PRESENT: WHALEN, P.J., SMITH, CURRAN, BANNISTER, AND OGDEN JJ.

Appeal from a judgment of the Supreme Court, Erie County (Deborah A Haendiges, J.), rendered August 1, 2019. The judgment convicted defendant upon his plea of guilty of sexual abuse in the first degree.

It is hereby ORDERED that the judgment so appealed from is unanimously modified on the law by vacating the sentence and as modified the judgment is affirmed, and the matter is remitted to Supreme Court, Erie County, for resentencing.

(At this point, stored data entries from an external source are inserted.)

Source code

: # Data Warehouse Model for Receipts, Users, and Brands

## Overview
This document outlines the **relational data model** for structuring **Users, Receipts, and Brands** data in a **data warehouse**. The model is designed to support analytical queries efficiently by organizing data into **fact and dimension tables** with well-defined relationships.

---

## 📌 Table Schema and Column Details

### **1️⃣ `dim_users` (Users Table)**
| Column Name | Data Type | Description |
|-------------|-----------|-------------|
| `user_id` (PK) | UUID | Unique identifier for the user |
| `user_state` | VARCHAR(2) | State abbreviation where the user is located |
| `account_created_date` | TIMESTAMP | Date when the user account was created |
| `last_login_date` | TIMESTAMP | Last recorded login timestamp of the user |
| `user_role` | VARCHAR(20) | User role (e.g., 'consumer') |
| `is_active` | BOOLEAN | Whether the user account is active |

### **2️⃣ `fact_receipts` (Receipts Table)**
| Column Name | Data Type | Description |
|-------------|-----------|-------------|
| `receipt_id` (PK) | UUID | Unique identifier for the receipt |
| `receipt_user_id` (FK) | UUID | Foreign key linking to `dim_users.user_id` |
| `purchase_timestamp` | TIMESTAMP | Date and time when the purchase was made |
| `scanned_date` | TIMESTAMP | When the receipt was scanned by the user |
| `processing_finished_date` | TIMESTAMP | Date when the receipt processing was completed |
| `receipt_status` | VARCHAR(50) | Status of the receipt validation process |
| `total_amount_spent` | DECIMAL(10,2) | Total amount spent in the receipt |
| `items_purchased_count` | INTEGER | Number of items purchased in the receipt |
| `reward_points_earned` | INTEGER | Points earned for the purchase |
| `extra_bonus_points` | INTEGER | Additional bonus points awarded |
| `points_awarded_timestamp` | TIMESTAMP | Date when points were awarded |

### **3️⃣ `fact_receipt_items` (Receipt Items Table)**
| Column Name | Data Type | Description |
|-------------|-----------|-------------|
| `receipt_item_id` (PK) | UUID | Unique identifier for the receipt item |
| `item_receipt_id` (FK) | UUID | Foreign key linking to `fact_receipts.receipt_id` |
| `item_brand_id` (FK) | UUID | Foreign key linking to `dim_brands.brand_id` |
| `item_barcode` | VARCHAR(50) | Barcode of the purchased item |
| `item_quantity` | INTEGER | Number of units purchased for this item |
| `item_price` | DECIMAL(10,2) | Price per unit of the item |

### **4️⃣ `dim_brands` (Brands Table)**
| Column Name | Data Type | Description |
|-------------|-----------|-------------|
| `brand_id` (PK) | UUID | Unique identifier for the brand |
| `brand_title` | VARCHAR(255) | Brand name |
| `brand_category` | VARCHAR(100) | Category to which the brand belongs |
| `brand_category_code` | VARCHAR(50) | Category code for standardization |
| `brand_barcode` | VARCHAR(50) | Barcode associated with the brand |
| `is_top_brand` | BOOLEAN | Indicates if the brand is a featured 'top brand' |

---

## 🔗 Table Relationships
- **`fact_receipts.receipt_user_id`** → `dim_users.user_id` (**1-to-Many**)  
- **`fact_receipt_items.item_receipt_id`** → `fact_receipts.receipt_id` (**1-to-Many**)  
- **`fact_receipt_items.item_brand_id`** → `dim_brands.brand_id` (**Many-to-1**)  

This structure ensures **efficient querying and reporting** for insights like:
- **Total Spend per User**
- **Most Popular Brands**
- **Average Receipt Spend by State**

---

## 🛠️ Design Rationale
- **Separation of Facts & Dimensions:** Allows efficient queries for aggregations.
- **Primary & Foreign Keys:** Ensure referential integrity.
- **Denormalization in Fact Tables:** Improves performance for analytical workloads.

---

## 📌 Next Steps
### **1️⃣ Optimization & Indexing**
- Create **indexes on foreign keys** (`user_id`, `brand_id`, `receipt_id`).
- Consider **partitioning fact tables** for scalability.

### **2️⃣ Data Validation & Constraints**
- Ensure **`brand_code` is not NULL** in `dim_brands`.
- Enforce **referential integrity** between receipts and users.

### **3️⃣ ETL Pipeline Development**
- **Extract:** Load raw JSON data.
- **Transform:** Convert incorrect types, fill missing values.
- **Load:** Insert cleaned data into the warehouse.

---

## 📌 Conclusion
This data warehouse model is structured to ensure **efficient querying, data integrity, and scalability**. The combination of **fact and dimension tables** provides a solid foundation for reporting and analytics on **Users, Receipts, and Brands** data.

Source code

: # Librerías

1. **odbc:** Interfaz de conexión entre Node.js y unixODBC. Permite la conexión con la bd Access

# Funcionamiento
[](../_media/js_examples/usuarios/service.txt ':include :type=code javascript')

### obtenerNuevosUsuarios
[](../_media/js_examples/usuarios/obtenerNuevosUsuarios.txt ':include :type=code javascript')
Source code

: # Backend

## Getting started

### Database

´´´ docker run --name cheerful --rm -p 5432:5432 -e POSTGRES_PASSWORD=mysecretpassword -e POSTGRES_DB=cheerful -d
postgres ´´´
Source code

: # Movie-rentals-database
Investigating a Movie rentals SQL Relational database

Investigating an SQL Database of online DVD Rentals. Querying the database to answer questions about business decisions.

Memorandum On appeal from a judgment convicting him upon a plea of guilty of sexual abuse in the first degree (Penal Law § 130.65 [1]), defendant contends, inter alia, that he was denied effective assistance of counsel and that Supreme Court misconstrued the sentencing parameters.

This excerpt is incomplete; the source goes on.